Nothing outside the range below should be printed. Output exactly the lines from the line with "Using Digitized Collections-Based" to the line with "## Organizers", both included.

== Dataset excerpts

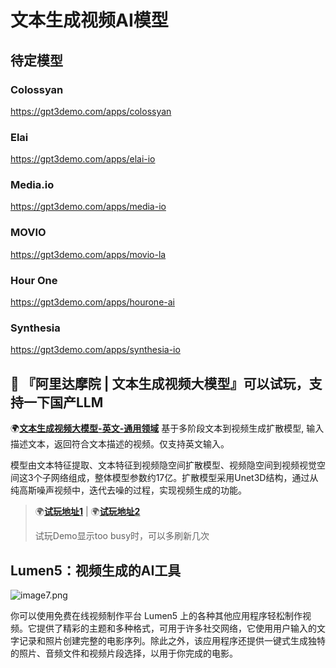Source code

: # 文本生成视频AI模型

## 待定模型

### Colossyan

<https://gpt3demo.com/apps/colossyan>

### Elai

<https://gpt3demo.com/apps/elai-io>

### Media.io

<https://gpt3demo.com/apps/media-io>

### MOVIO

<https://gpt3demo.com/apps/movio-la>

### Hour One

<https://gpt3demo.com/apps/hourone-ai>

### Synthesia

<https://gpt3demo.com/apps/synthesia-io>

## 🤖 『阿里达摩院 | 文本生成视频大模型』可以试玩，支持一下国产LLM

🌍[**文本生成视频大模型-英文-通用领域**](https://modelscope.cn/models/damo/text-to-video-synthesis/summary)  基于多阶段文本到视频生成扩散模型, 输入描述文本，返回符合文本描述的视频。仅支持英文输入。

模型由文本特征提取、文本特征到视频隐空间扩散模型、视频隐空间到视频视觉空间这3个子网络组成，整体模型参数约17亿。扩散模型采用Unet3D结构，通过从纯高斯噪声视频中，迭代去噪的过程，实现视频生成的功能。

> 🌍[**试玩地址1**](https://huggingface.co/spaces/damo-vilab/modelscope-text-to-video-synthesis) | 🌍[**试玩地址2**](https://modelscope.cn/studios/damo/text-to-video-synthesis/summary)
>
> 试玩Demo显示too busy时，可以多刷新几次

## Lumen5：视频生成的AI工具  

![image7.png](https://p6-juejin.byteimg.com/tos-cn-i-k3u1fbpfcp/9c7b714f2a7742b98a0d5de75363eb7c~tplv-k3u1fbpfcp-zoom-in-crop-mark:1512:0:0:0.awebp?)

你可以使用免费在线视频制作平台 Lumen5 上的各种其他应用程序轻松制作视频。它提供了精彩的主题和多种格式，可用于许多社交网络，它使用用户输入的文字记录和照片创建完整的电影序列。除此之外，该应用程序还提供一键式生成独特的照片、音频文件和视频片段选择，以用于你完成的电影。
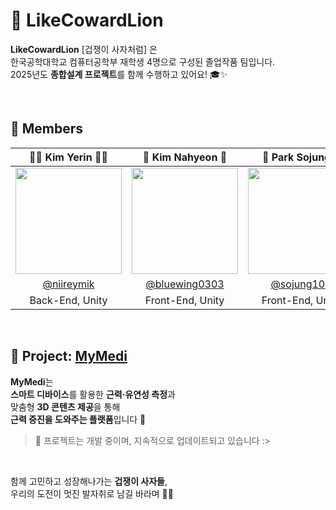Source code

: # 🦁 LikeCowardLion

**LikeCowardLion** [겁쟁이 사자처럼] 은  
한국공학대학교 컴퓨터공학부 재학생 4명으로 구성된 졸업작품 팀입니다.  
2025년도 **종합설계 프로젝트**를 함께 수행하고 있어요! 🎓✨

<br>

## 👥 Members

|👧🏼 Kim Yerin 👧🏼|🐶 Kim Nahyeon 🐶|🤖 Park Sojung 🤖|🦁 Hwang Sangbin 🦁|
|:-:|:-:|:-:|:-:|
|<img src="https://github.com/user-attachments/assets/667fdf63-9e73-4f06-b769-454cf2d5bdfd" width="170" />|<img src="https://github.com/user-attachments/assets/18a6540f-7afa-41e7-890d-e8a56bb4a6c0" width="170" />|<img src="https://github.com/user-attachments/assets/47b8b1df-1c68-49b1-871d-a55f0af0b969" width="170" />|<img src="https://github.com/user-attachments/assets/0ce31f27-8183-44b7-aec8-6f44ebe95aaa" width="170" />|
|[@niireymik](https://github.com/niireymik)|[@bluewing0303](https://github.com/bluewing0303)|[@sojung102](https://github.com/sojung102)|[@HwangSangBin](https://github.com/HwangSangBin)|
|Back-End, Unity|Front-End, Unity|Front-End, Unity|AI|

<br>

## 💊 Project: [**MyMedi**](https://github.com/LikeCowardLion/MyMedi)

**MyMedi**는  
**스마트 디바이스**를 활용한 **근력·유연성 측정**과  
맞춤형 **3D 콘텐츠 제공**을 통해  
**근력 증진을 도와주는 플랫폼**입니다 💪

> 📌 프로젝트는 개발 중이며, 지속적으로 업데이트되고 있습니다 :>

<br>

함께 고민하고 성장해나가는 **겁쟁이 사자들**,  
우리의 도전이 멋진 발자취로 남길 바라며 🦁🔥
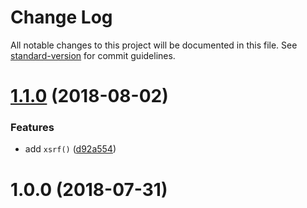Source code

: # Change Log

All notable changes to this project will be documented in this file. See [standard-version](https://github.com/conventional-changelog/standard-version) for commit guidelines.

<a name="1.1.0"></a>
# [1.1.0](https://github.com/ambar/create-fetch/compare/v1.0.0...v1.1.0) (2018-08-02)


### Features

* add `xsrf()` ([d92a554](https://github.com/ambar/create-fetch/commit/d92a554))



<a name="1.0.0"></a>
# 1.0.0 (2018-07-31)
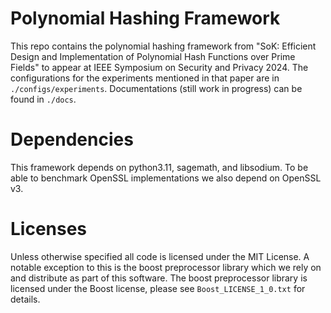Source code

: # Polynomial Hashing Framework
This repo contains the polynomial hashing framework from "SoK: Efficient Design and Implementation of Polynomial Hash Functions over Prime Fields"
to appear at IEEE Symposium on Security and Privacy 2024.
The configurations for the experiments mentioned in that paper are in `./configs/experiments`.
Documentations (still work in progress) can be found in `./docs`.

# Dependencies
This framework depends on python3.11, sagemath, and libsodium.
To be able to benchmark OpenSSL implementations we also depend on OpenSSL v3.

# Licenses

Unless otherwise specified all code is licensed under the MIT License.
A notable exception to this is the boost preprocessor library which we rely on and distribute as part of this software.
The boost preprocessor library is licensed under the Boost license, please see `Boost_LICENSE_1_0.txt` for details.
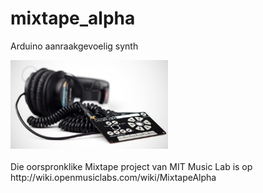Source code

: # mixtape_alpha
Arduino aanraakgevoelig synth

<img src="https://github.com/pappavis/mixtape_alpha/blob/master/plaatjes/mixtape-alpha-cover_jpg_project-tile-pad.jpg?raw=true" width="50%" height="50%">
<br/>
<br/>
Die oorspronklike Mixtape project van MIT Music Lab is op http://wiki.openmusiclabs.com/wiki/MixtapeAlpha
<br/>
  
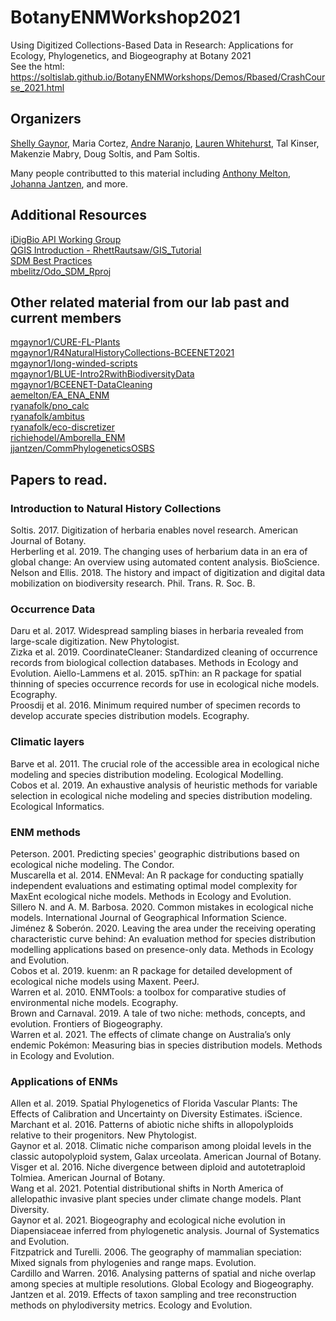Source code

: # BotanyENMWorkshop2021
Using Digitized Collections-Based Data in Research: Applications for Ecology, Phylogenetics, and Biogeography at Botany 2021      
See the html:  https://soltislab.github.io/BotanyENMWorkshops/Demos/Rbased/CrashCourse_2021.html      


## Organizers 
[Shelly Gaynor](https://github.com/mgaynor1), Maria Cortez, [Andre Naranjo](https://github.com/aanaranjo), [Lauren Whitehurst](https://github.com/laurenwhitehurst21), Tal Kinser, Makenzie Mabry, Doug Soltis, and Pam Soltis.     
     
Many people contributted to this material including [Anthony Melton](https://github.com/meltonae), [Johanna Jantzen](https://github.com/jjantzen), and more.  


## Additional Resources   
[iDigBio API Working Group](https://biodiversity-specimen-data.github.io/specimen-data-use-case/)     
[QGIS Introduction - RhettRautsaw/GIS_Tutorial](https://github.com/RhettRautsaw/GIS_Tutorial)           
[SDM Best Practices](https://github.com/plantarum/sdm-best-practices/wiki)    
[mbelitz/Odo_SDM_Rproj](https://github.com/mbelitz/Odo_SDM_Rproj)           
  

## Other related material from our lab past and current members     
[mgaynor1/CURE-FL-Plants](https://github.com/mgaynor1/CURE-FL-Plants)         
[mgaynor1/R4NaturalHistoryCollections-BCEENET2021](https://github.com/mgaynor1/R4NaturalHistoryCollections-BCEENET2021)           
[mgaynor1/long-winded-scripts](https://github.com/mgaynor1/long-winded-scripts)         
[mgaynor1/BLUE-Intro2RwithBiodiversityData](https://github.com/mgaynor1/BLUE-Intro2RwithBiodiversityData)             
[mgaynor1/BCEENET-DataCleaning](https://github.com/mgaynor1/BCEENET-DataCleaning)             
[aemelton/EA_ENA_ENM](https://github.com/aemelton/EA_ENA_ENM)             
[ryanafolk/pno_calc](https://github.com/ryanafolk/pno_calc)             
[ryanafolk/ambitus](https://github.com/ryanafolk/ambitus)           
[ryanafolk/eco-discretizer](https://github.com/ryanafolk/eco-discretizer)           
[richiehodel/Amborella_ENM](https://github.com/richiehodel/Amborella_ENM)         
[jjantzen/CommPhylogeneticsOSBS](https://github.com/jjantzen/CommPhylogeneticsOSBS)       

## Papers to read.        
### Introduction to Natural History Collections    
Soltis. 2017. Digitization of herbaria enables novel research. American Journal of Botany.     
Herberling et al. 2019. The changing uses of herbarium data in an era of global change: An overview using automated content analysis. BioScience.      
Nelson and Ellis. 2018. The history and impact of digitization and digital data mobilization on biodiversity research. Phil. Trans. R. Soc. B.       

### Occurrence Data
Daru et al. 2017. Widespread sampling biases in herbaria revealed from large-scale digitization. New Phytologist.      
Zizka et al. 2019. CoordinateCleaner: Standardized cleaning of occurrence records from biological collection databases. Methods in Ecology and Evolution. 
Aiello-Lammens et al. 2015. spThin: an R package for spatial thinning of species occurrence records for use in ecological niche models. Ecography.           
Proosdij et al. 2016. Minimum required number of specimen records to develop accurate species distribution models. Ecography.   

       
### Climatic layers      
Barve et al. 2011. The crucial role of the accessible area in ecological niche modeling and species distribution modeling.  Ecological Modelling.       
Cobos et al. 2019. An exhaustive analysis of heuristic methods for variable selection in ecological niche modeling and species distribution modeling. Ecological Informatics.        


### ENM methods 
Peterson. 2001. Predicting species' geographic distributions based on ecological niche modeling. The Condor.    
Muscarella et al. 2014. ENMeval: An R package for conducting spatially independent evaluations and estimating optimal model complexity for MaxEnt ecological niche models. Methods in Ecology and Evolution.  
Sillero N. and A. M. Barbosa. 2020. Common mistakes in ecological niche models. International Journal of Geographical Information Science.        
Jiménez & Soberón. 2020. Leaving the area under the receiving operating characteristic curve behind: An evaluation method for species distribution modelling applications based on presence-only data. Methods in Ecology and Evolution.         
Cobos et al. 2019. kuenm: an R package for detailed development of ecological niche models using Maxent. PeerJ.         
Warren et al. 2010. ENMTools: a toolbox for comparative studies of environmental niche models. Ecography.        
Brown and Carnaval. 2019. A tale of two niche: methods, concepts, and evolution. Frontiers of Biogeography.    
Warren et al. 2021. The effects of climate change on Australia’s only endemic Pokémon: Measuring bias in species distribution models. Methods in Ecology and Evolution. 
 


### Applications of ENMs
Allen et al. 2019. Spatial Phylogenetics of Florida Vascular Plants: The Effects of Calibration and Uncertainty on Diversity Estimates. iScience.    
Marchant et al. 2016. Patterns of abiotic niche shifts in allopolyploids relative to their progenitors. New Phytologist.       
Gaynor et al. 2018. Climatic niche comparison among ploidal levels in the classic autopolyploid system, Galax urceolata. American Journal of Botany.       
Visger et al. 2016. Niche divergence between diploid and autotetraploid Tolmiea. American Journal of Botany.         
Wang et al. 2021. Potential distributional shifts in North America of allelopathic invasive plant species under climate change models. Plant Diversity.       
Gaynor et al. 2021. Biogeography and ecological niche evolution in Diapensiaceae inferred from phylogenetic analysis. Journal of Systematics and Evolution.       
Fitzpatrick and Turelli. 2006. The geography of mammalian speciation: Mixed signals from phylogenies and range maps. Evolution.       
Cardillo and Warren. 2016. Analysing patterns of spatial and niche overlap among species at multiple resolutions. Global Ecology and Biogeography.     
Jantzen et al. 2019. Effects of taxon sampling and tree reconstruction methods on phylodiversity metrics. Ecology and Evolution.    





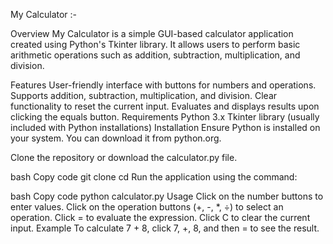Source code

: My Calculator :-

Overview
My Calculator is a simple GUI-based calculator application created using Python's Tkinter library. It allows users to perform basic arithmetic operations such as addition, subtraction, multiplication, and division.

Features
User-friendly interface with buttons for numbers and operations.
Supports addition, subtraction, multiplication, and division.
Clear functionality to reset the current input.
Evaluates and displays results upon clicking the equals button.
Requirements
Python 3.x
Tkinter library (usually included with Python installations)
Installation
Ensure Python is installed on your system. You can download it from python.org.

Clone the repository or download the calculator.py file.

bash
Copy code
git clone <repository-url>
cd <repository-directory>
Run the application using the command:

bash
Copy code
python calculator.py
Usage
Click on the number buttons to enter values.
Click on the operation buttons (+, -, *, ÷) to select an operation.
Click = to evaluate the expression.
Click C to clear the current input.
Example
To calculate 7 + 8, click 7, +, 8, and then = to see the result.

====

Exercise result
Using Digitized Collections-Based Data in Research: Applications for Ecology, Phylogenetics, and Biogeography at Botany 2021      
See the html:  https://soltislab.github.io/BotanyENMWorkshops/Demos/Rbased/CrashCourse_2021.html      


## Organizers 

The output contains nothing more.